L’homme qui aimait les livres
De Patrick deWitt. Editions Actes Sud, traduit de l’anglais (Etats-Unis) par Emmanuelle et Philippe Aronson, 384 pages.
La cote de Focus: 4/5
Dès l’enfance, Bob Comet trouve dans les livres un refuge à la folie du monde. Coulant des jours paisibles dans sa maison couleur menthe de Portland, Oregon, le bibliothécaire à la retraite croise la route d’une femme égarée errant à la supérette. La raccompagnant au centre pour seniors dont elle s’est enfuie, Bob ne tarde pas à proposer ses services en tant que bénévole. Tandis qu’il cherche sa place parmi le petit groupe de résidents, un drame personnel se rappelle douloureusement à lui… Et si sa vie se révélait aussi romanesque que tous les livres qu’il n’a cessé de dévorer pour découvrir «le paysage humain sous toutes ses coutures»?

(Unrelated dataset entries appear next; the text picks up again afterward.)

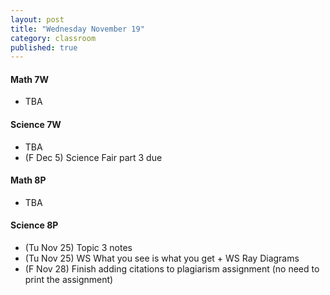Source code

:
 ```yaml
---
layout: post
title: "Wednesday November 19"
category: classroom
published: true
---
```

#### Math 7W
* TBA

#### Science 7W
* TBA
* (F Dec 5) Science Fair part 3 due

#### Math 8P
* TBA

#### Science 8P
* (Tu Nov 25) Topic 3 notes
* (Tu Nov 25) WS What you see is what you get + WS Ray Diagrams
* (F Nov 28) Finish adding citations to plagiarism assignment (no need to print the assignment)
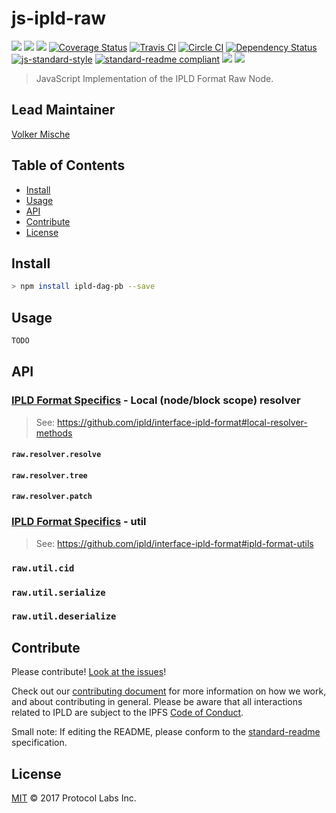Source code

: # js-ipld-raw

[![](https://img.shields.io/badge/made%20by-Protocol%20Labs-blue.svg?style=flat-square)](http://ipn.io)
[![](https://img.shields.io/badge/project-IPLD-blue.svg?style=flat-square)](http://github.com/ipld/ipld)
[![](https://img.shields.io/badge/freenode-%23ipfs-blue.svg?style=flat-square)](http://webchat.freenode.net/?channels=%23ipfs)
[![Coverage Status](https://coveralls.io/repos/github/ipld/js-ipld-raw/badge.svg?branch=master)](https://coveralls.io/github/ipld/js-ipld-raw?branch=master)
[![Travis CI](https://travis-ci.org/ipld/js-ipld-raw.svg?branch=master)](https://travis-ci.org/ipld/js-ipld-raw)
[![Circle CI](https://circleci.com/gh/ipld/js-ipld-raw.svg?style=svg)](https://circleci.com/gh/ipld/js-ipld-raw)
[![Dependency Status](https://david-dm.org/ipld/js-ipld-raw.svg?style=flat-square)](https://david-dm.org/ipld/js-ipld-raw)
[![js-standard-style](https://img.shields.io/badge/code%20style-standard-brightgreen.svg?style=flat-square)](https://github.com/feross/standard)
[![standard-readme compliant](https://img.shields.io/badge/standard--readme-OK-green.svg?style=flat-square)](https://github.com/RichardLitt/standard-readme)
![](https://img.shields.io/badge/npm-%3E%3D3.0.0-orange.svg?style=flat-square)
![](https://img.shields.io/badge/Node.js-%3E%3D4.0.0-orange.svg?style=flat-square)

> JavaScript Implementation of the IPLD Format Raw Node.

## Lead Maintainer

[Volker Mische](https://github.com/vmx)

## Table of Contents

- [Install](#install)
- [Usage](#usage)
- [API](#api)
- [Contribute](#contribute)
- [License](#license)

## Install

```bash
> npm install ipld-dag-pb --save
```

## Usage

```JavaScript
TODO
```

## API

### [IPLD Format Specifics](https://github.com/ipld/interface-ipld-format) - Local (node/block scope) resolver

> See: https://github.com/ipld/interface-ipld-format#local-resolver-methods


#### `raw.resolver.resolve`

#### `raw.resolver.tree`

#### `raw.resolver.patch`

### [IPLD Format Specifics](https://github.com/ipld/interface-ipld-format) - util

> See: https://github.com/ipld/interface-ipld-format#ipld-format-utils

### `raw.util.cid`

### `raw.util.serialize`

### `raw.util.deserialize`

## Contribute

Please contribute! [Look at the issues](https://github.com/ipld/js-ipld-raw/issues)!

Check out our [contributing document](https://github.com/ipld/ipld/blob/master/contributing.md) for more information on how we work, and about contributing in general. Please be aware that all interactions related to IPLD are subject to the IPFS [Code of Conduct](https://github.com/ipfs/community/blob/master/code-of-conduct.md).

Small note: If editing the README, please conform to the [standard-readme](https://github.com/RichardLitt/standard-readme) specification.

## License

[MIT](LICENSE) © 2017 Protocol Labs Inc.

Mince! Le livre vient à peine de débuter et on s’entiche déjà de sa petite communauté haute en couleur, plus ou moins atteinte de démence sénile, observée avec une infinie douceur. On s’en laisse remontrer par l’impayable Linus Webster, autrefois Don Juan de compétition, l’enjôleuse Brighty et ses cigarettes invisibles, Jill et son radiateur médium lui annonçant qu’elle va tout droit en enfer… Et bien sûr, on ne lâche plus d’une semelle son bibliophile au cœur brisé, sondant sa profonde et immuable «Bobitude» censée le préserver des revers de fortune. Décochant alors un formidable cliffhanger, Patrick deWitt (Les Frères Sisters, faux western porté à l’écran par Jacques Audiard, French Exit) prend un malin plaisir à enchâsser deux énormes flash-back à la manière de poupées gigognes.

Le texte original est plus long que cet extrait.